◆ **Records for this exercise**:
=== Section Start ===

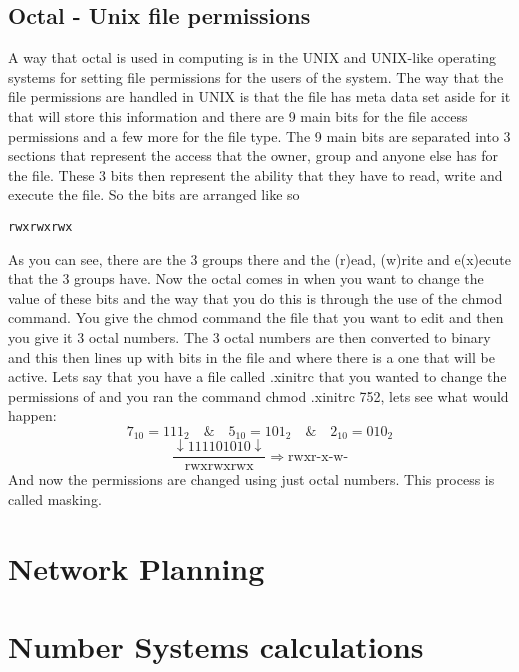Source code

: \documentclass{article}
\begin{document}
\subsection{Octal - Unix file permissions}
A way that octal is used in computing is in the UNIX and UNIX-like operating systems for setting file permissions for the users of the system. The way that the file permissions are handled in UNIX is that the file has meta data set aside for it that will store this information and there are 9 main bits for the file access permissions and a few more for the file type. The 9 main bits are separated into 3 sections that represent the access that the owner, group and anyone else has for the file. These 3 bits then represent the ability that they have to read, write and execute the file. So the bits are arranged like so
\begin{verbatim}
rwxrwxrwx
\end{verbatim}
As you can see, there are the 3 groups there and the (r)ead, (w)rite and e(x)ecute that the 3 groups have. Now the octal comes in when you want to change the value of these bits and the way that you do this is through the use of the chmod command. You give the chmod command the file that you want to edit and then you give it 3 octal numbers. The 3 octal numbers are then converted to binary and this then lines up with bits in the file and where there is a one that will be active. Lets say that you have a file called .xinitrc that you wanted to change the permissions of and you ran the command chmod .xinitrc 752, lets see what would happen:
\[
	7_{10} = 111_{2} \quad \& \quad 5_{10} = 101_{2} \quad \& \quad 2_{10} = 010_{2}
\]
\[
	\frac{\downarrow111101010\downarrow}{\mbox{rwxrwxrwx}} \Rightarrow \mbox{rwxr-x-w-}
\]
And now the permissions are changed using just octal numbers. This process is called masking. 
\section{Network Planning}

\section{Number Systems calculations}
\end{document}

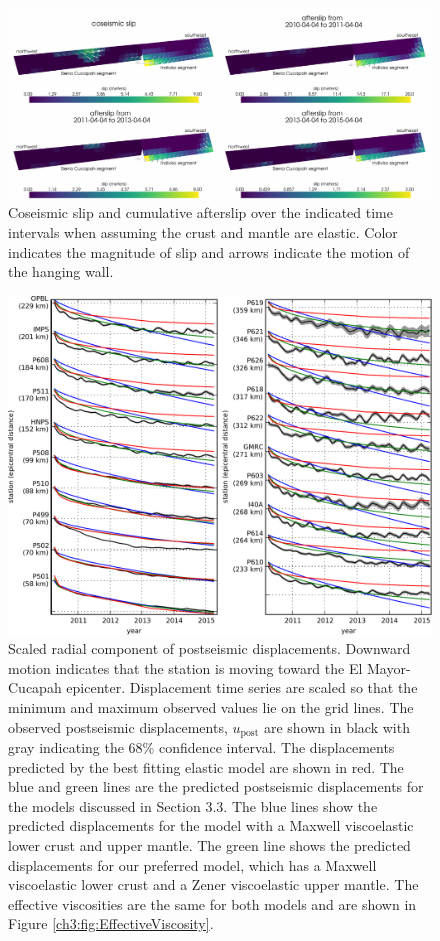 \begin{figure}\label{ch3:fig:ElasticSlip}
\includegraphics[scale=1.0]{ch3/figures/2016jb013114-p06}
\caption{Coseismic slip and cumulative afterslip over the indicated time intervals when assuming the crust and mantle are elastic.  Color indicates the magnitude of slip and arrows indicate the motion of the hanging wall.}
\end{figure}

\begin{figure}\label{ch3:fig:RecordSectionMain}
\includegraphics[scale=1.0]{ch3/figures/2016jb013114-p07}
\caption{Scaled radial component of postseismic displacements. Downward motion indicates that the station is moving toward the El Mayor-Cucapah epicenter.  Displacement time series are scaled so that the minimum and maximum observed values lie on the grid lines.  The observed postseismic displacements, $u_\mathrm{post}$ are shown in black with gray indicating the 68\% confidence interval.  The displacements predicted by the best fitting elastic model are shown in red.  The blue and green lines are the predicted postseismic displacements for the models discussed in Section 3.3. The blue lines show the predicted displacements for the model with a Maxwell viscoelastic lower crust and upper mantle.  The green line shows the predicted displacements for our preferred model, which has a Maxwell viscoelastic lower crust and a Zener viscoelastic upper mantle.  The effective viscosities are the same for both models and are shown in Figure \ref{ch3:fig:EffectiveViscosity}.}
\end{figure}


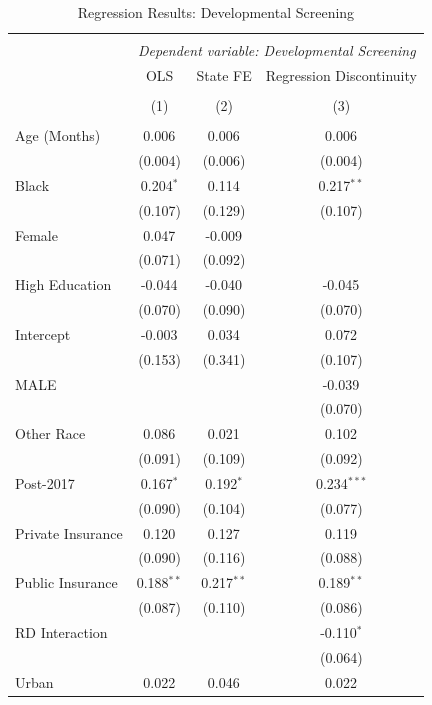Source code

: \documentclass[11pt]{article}
\begin{document}
\begin{table}[!htbp] \centering
  \caption{Regression Results: Developmental Screening}
\begin{tabular}{@{\extracolsep{5pt}}lccc}
\\[-1.8ex]\hline
\hline \\[-1.8ex]
& \multicolumn{3}{c}{\textit{Dependent variable: Developmental Screening}} \
\cr \cline{2-4}
\\[-1.8ex] & \multicolumn{1}{c}{OLS} & \multicolumn{1}{c}{State FE} & \multicolumn{1}{c}{Regression Discontinuity}  \\
\\[-1.8ex] & (1) & (2) & (3) \\
\hline \\[-1.8ex]
 Age (Months) & 0.006$^{}$ & 0.006$^{}$ & 0.006$^{}$ \\
& (0.004) & (0.006) & (0.004) \\
 Black & 0.204$^{*}$ & 0.114$^{}$ & 0.217$^{**}$ \\
& (0.107) & (0.129) & (0.107) \\
 Female & 0.047$^{}$ & -0.009$^{}$ & \\
& (0.071) & (0.092) & \\
 High Education & -0.044$^{}$ & -0.040$^{}$ & -0.045$^{}$ \\
& (0.070) & (0.090) & (0.070) \\
 Intercept & -0.003$^{}$ & 0.034$^{}$ & 0.072$^{}$ \\
& (0.153) & (0.341) & (0.107) \\
 MALE & & & -0.039$^{}$ \\
& & & (0.070) \\
 Other Race & 0.086$^{}$ & 0.021$^{}$ & 0.102$^{}$ \\
& (0.091) & (0.109) & (0.092) \\
 Post-2017 & 0.167$^{*}$ & 0.192$^{*}$ & 0.234$^{***}$ \\
& (0.090) & (0.104) & (0.077) \\
 Private Insurance & 0.120$^{}$ & 0.127$^{}$ & 0.119$^{}$ \\
& (0.090) & (0.116) & (0.088) \\
 Public Insurance & 0.188$^{**}$ & 0.217$^{**}$ & 0.189$^{**}$ \\
& (0.087) & (0.110) & (0.086) \\
 RD Interaction & & & -0.110$^{*}$ \\
& & & (0.064) \\
 Urban & 0.022$^{}$ & 0.046$^{}$ & 0.022$^{}$ \\

\end{tabular}
\end{table}
\end{document}
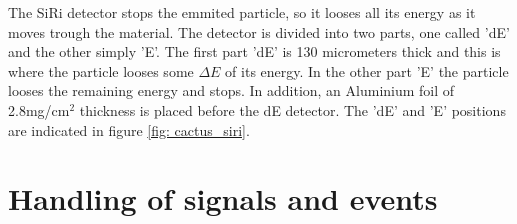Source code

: \documentclass[paper=a4, fontsize=11pt]{scrartcl} %
\begin{document}
The SiRi detector stops the emmited particle, so it looses all its energy as it moves trough the material. The detector is divided into two parts, one called 'dE' and the other simply 'E'. The first part 'dE' is 130 micrometers thick and this is where the particle looses some $\Delta E$ of its energy. In the other part 'E' the particle looses the remaining energy and stops. In addition, an Aluminium foil of 2.8mg/cm${}^2$ thickness is placed before the dE detector. The 'dE' and 'E' positions are indicated in figure \ref{fig: cactus_siri}.









\section*{Handling of signals and events}

\end{document}
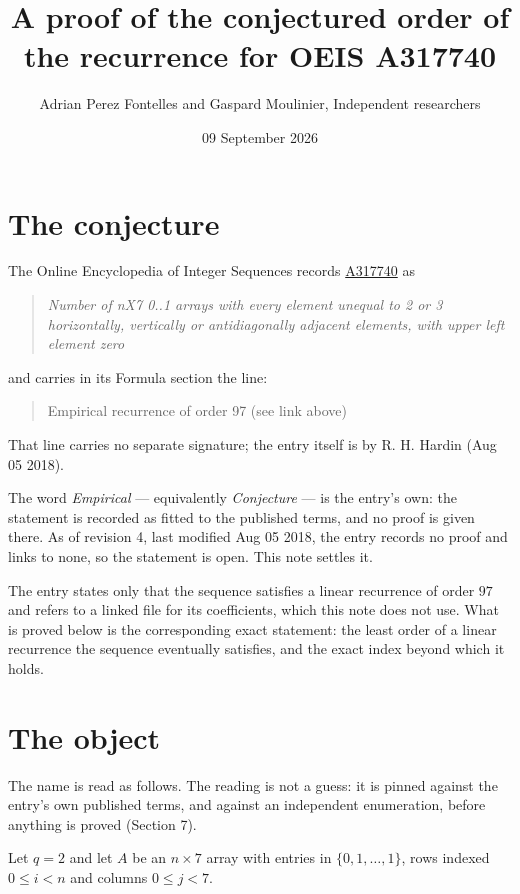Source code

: \documentclass[11pt]{article}
\title{A proof of the conjectured order of the recurrence for OEIS A317740}
\author{Adrian Perez Fontelles and Gaspard Moulinier, Independent researchers}
\date{09 September 2026}
\theoremstyle{definition}
\begin{document}
\maketitle
\section{The conjecture}

The Online Encyclopedia of Integer Sequences records \href{https://oeis.org/A317740}{A317740} as

\begin{quote}\itshape Number of nX7 0..1 arrays with every element unequal to 2 or 3 horizontally, vertically or antidiagonally adjacent elements, with upper left element zero\end{quote}

and carries in its Formula section the line:

\begin{quote}\ttfamily Empirical recurrence of order 97 (see link above)\end{quote}

That line carries no separate signature; the entry itself is by R. H. Hardin (Aug 05 2018).

The word {\itshape Empirical} --- equivalently {\itshape Conjecture} --- is the entry's own: the statement is recorded as fitted to the published terms, and no proof is given there. As of revision 4, last modified Aug 05 2018, the entry records no proof and links to none, so the statement is open. This note settles it.

The entry states only that the sequence satisfies a linear recurrence of order $97$ and refers to a linked file for its coefficients, which this note does not use. What is proved below is the corresponding exact statement: the least order of a linear recurrence the sequence eventually satisfies, and the exact index beyond which it holds.

\section{The object}

The name is read as follows. The reading is not a guess: it is pinned against the entry's own published terms, and against an independent enumeration, before anything is proved (Section 7).

Let $q = 2$ and let $A$ be an $n \times 7$ array with entries in $\{0,1,\dots,1\}$, rows indexed $0 \le i < n$ and columns $0 \le j < 7$.
\end{document}
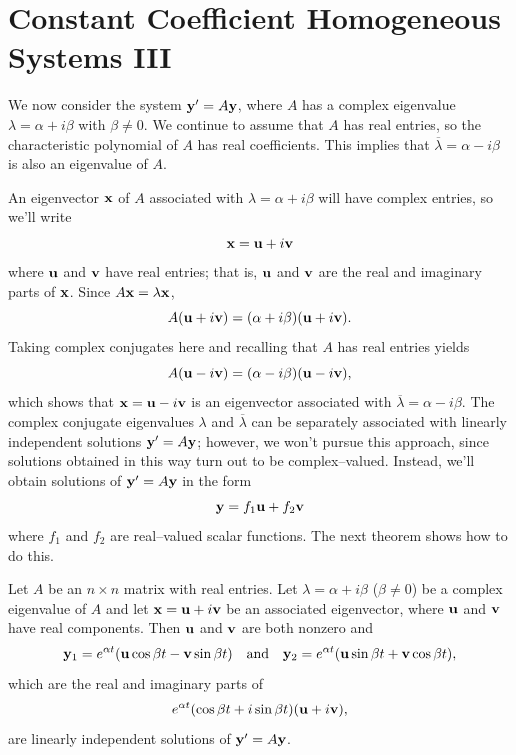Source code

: \section{Constant Coefficient Homogeneous Systems III}

\noindent
We now consider the system ${\bf y}'=A{\bf y}$, where $A$ has a complex eigenvalue
$\lambda=\alpha+i\beta$ with $\beta\ne0$. We continue to assume that $A$ has real entries, so the
characteristic polynomial of $A$ has real coefficients. This implies that
$\overline{\lambda}=\alpha-i\beta$ is also an eigenvalue of $A$.

An eigenvector ${\bf x}$ of $A$ associated with $\lambda=\alpha+i\beta$ will have complex entries,
so we'll write
\[
  {\bf x}={\bf u}+i{\bf v}
\]
where ${\bf u}$ and ${\bf v}$ have real entries; that is, ${\bf u}$ and ${\bf v}$ are the real and
imaginary parts of ${\bf x}$. Since $A{\bf x}=\lambda{\bf x}$,
\begin{equation}
  \label{eq:10.6.1}A({\bf u}+i{\bf v})=(\alpha+i\beta)({\bf u}+i{\bf v}).
\end{equation}
Taking complex conjugates here and recalling that $A$ has real entries yields
\[
  A({\bf u}-i{\bf v})=(\alpha-i\beta)({\bf u}-i{\bf v}),
\]
which shows that ${\bf x}={\bf u}-i{\bf v}$ is an eigenvector associated with
$\overline{\lambda}=\alpha-i\beta$. The complex conjugate eigenvalues $\lambda$ and
$\overline{\lambda}$ can be separately associated with linearly independent solutions
${\bf y}'=A{\bf y}$; however, we won't pursue this approach, since solutions obtained in this way
turn out to be complex--valued. Instead, we'll obtain solutions of ${\bf y}'=A{\bf y}$ in the form
\begin{equation}
  \label{eq:10.6.2}{\bf y}=f_{1}{\bf u}+f_{2}{\bf v}
\end{equation}
where $f_{1}$ and $f_{2}$ are real--valued scalar functions. The next theorem shows how to do this.

\begin{theorem}
  \color{blue}
  \label{thmtype:10.6.1} Let $A$ be an $n\times n$ matrix with real entries. Let
  $\lambda=\alpha+i\beta$ {\rm(}$\beta\ne0${\rm}) be a complex eigenvalue of $A$ and let
  ${\bf x}={\bf u}+i{\bf v}$ be an associated eigenvector, where ${\bf u}$ and ${\bf v}$ have real
  components. Then ${\bf u}$ and ${\bf v}$ are both nonzero and
  \[
    {\bf y}_{1}=e^{\alpha t}({\bf u}\cos\beta t-{\bf v}\sin\beta t) \mbox{\quad and\quad}{\bf y}_{2}=e^{\alpha t}({\bf u}\sin\beta t+{\bf v}\cos\beta t),
  \]
  which are the real and imaginary parts of
  \begin{equation}
    \label{eq:10.6.3}e^{\alpha t}(\cos\beta t+i\sin\beta t)({\bf u}+i{\bf v}),
  \end{equation}
  are linearly independent solutions of ${\bf y}'=A{\bf y}$.
\end{theorem}


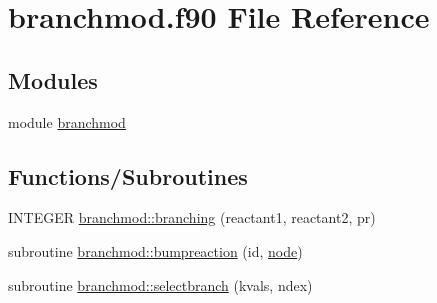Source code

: \hypertarget{branchmod_8f90}{
\section{branchmod.f90 File Reference}
\label{branchmod_8f90}
}
\subsection*{Modules}
\begin{DoxyCompactItemize}
\item 
module \hyperlink{namespacebranchmod}{branchmod}
\end{DoxyCompactItemize}
\subsection*{Functions/Subroutines}
\begin{DoxyCompactItemize}
\item 
INTEGER \hyperlink{namespacebranchmod_afe047e9cf349dd7beea43ce0113ab24b}{branchmod::branching} (reactant1, reactant2, pr)
\item 
subroutine \hyperlink{namespacebranchmod_a37435a321ae1297821d708a3891bdf0d}{branchmod::bumpreaction} (id, \hyperlink{typetypedefs_1_1node}{node})
\item 
subroutine \hyperlink{namespacebranchmod_a4c2d31e67892bffa2413995834db274a}{branchmod::selectbranch} (kvals, ndex)
\end{DoxyCompactItemize}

=== Section End ===

◆ **The task**: Pictures are to be left out; the lines from the start of the records above through the line holding "- Unix file" are to be returned exactly.

◆ **Exercise result**:
Source code

: \documentclass{article}
\begin{document}
\subsection{Octal - Unix file permissions}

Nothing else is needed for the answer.